Government decision-making – climate change and Australian children

Federal Court finds Australian children are owed a duty of care in relation to climate change

In the recent decision of Sharma v Minister for the Environment [2021] FCA 560, the Federal Court held that Minister Ley, the Federal Minister for the Environment, owes Australian children a duty of care when considering whether to approve the Vickery Coal mine extension project (Extension Project) under Environment Protection and Biodiversity Conservation Act 1999 (Cth) (EPBC Act). 

This decision is likely to have widespread implications not only for the future of resource project approvals, but also for various decision makers when exercising statutory powers in the context proposed developments with potential climate change impacts.

The case

Eight teenagers (the Children) brought two claims in the Federal Court against Minister Ley. The Children sought:

(a) a declaration that the Minister owes a duty of care to Australian children to not cause them harm when exercising her discretion to approve the Extension Project; and

(b) an injunction to restrain an apprehended (or threatened) breach of that duty.

The claims related to the Minister’s pending decision whether to approve the Extension Project under the EPBC Act. If approved, the Extension Project would produce an additional 33 million tonnes of coal over its lifetime, causing 100 million tonnes of future CO2 emissions.

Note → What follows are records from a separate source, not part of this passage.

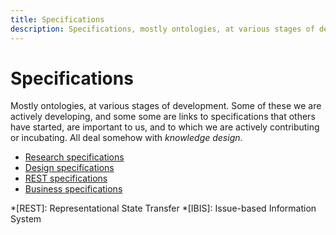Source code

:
 ```yaml
---
title: Specifications
description: Specifications, mostly ontologies, at various stages of development.
---
```


# Specifications

Mostly ontologies, at various stages of development. Some of these we are
actively developing, and some some are links to specifications that others have
started, are important to us, and to which we are actively contributing or
incubating. All deal somehow with _knowledge design_.

* [Research specifications](research/)
* [Design specifications](design/)
* [REST specifications](rest/)
* [Business specifications](business/)

*[REST]: Representational State Transfer
*[IBIS]: Issue-based Information System
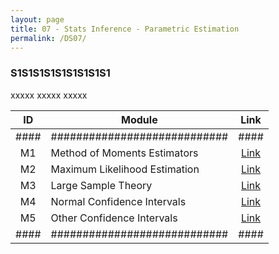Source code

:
 ```yaml
---
layout: page
title: 07 - Stats Inference - Parametric Estimation
permalink: /DS07/
---
```


<h3>S1S1S1S1S1S1S1S1S1</h3>

xxxxx xxxxx xxxxx

| ID | Module                     |Link|
|:--:|----------------------------|:--:|
|####|############################|####|
| M1 | Method of Moments Estimators |[Link](/01-MSDS/DS05/M1/)|
| M2 | Maximum Likelihood Estimation|[Link](/01-MSDS/DS05/M2/)|
| M3 | Large Sample Theory          |[Link](/01-MSDS/DS05/M3/)|
| M4 | Normal Confidence Intervals  |[Link](/01-MSDS/DS05/M4/)|
| M5 | Other Confidence Intervals   |[Link](/01-MSDS/DS05/M5/)|
|####|############################|####|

Key points from the decision

In an extensive judgment, Bromberg J found that a novel duty of care exists at common law – the Minister must take reasonable care in exercising her statutory powers to not cause the Children harm arising from the extraction of coal from the Extension Project, and the consequent emission of CO2.

Bromberg J noted ‘(b)y reference to contemporary social conditions and community standards, a reasonable Minister for the Environment ought to have the Children in contemplation when facilitating the emission of 100 Mt of CO2 into the Earth’s atmosphere”.

However, the judge declined to grant an injunction that would prevent the Minister from approving the Extension Project.  The Court was not satisfied that there was a reasonable apprehension that the Minister would breach her duty of care, given that:

  • the Minister had a variety of options available that would assist in avoiding a breach of her duty (such as a conditional approval);
  • the Minister now had a ‘mountain’ of new information which she could consider in relation to the decision; and
  • in any event, the decision would still be subject to administrative review.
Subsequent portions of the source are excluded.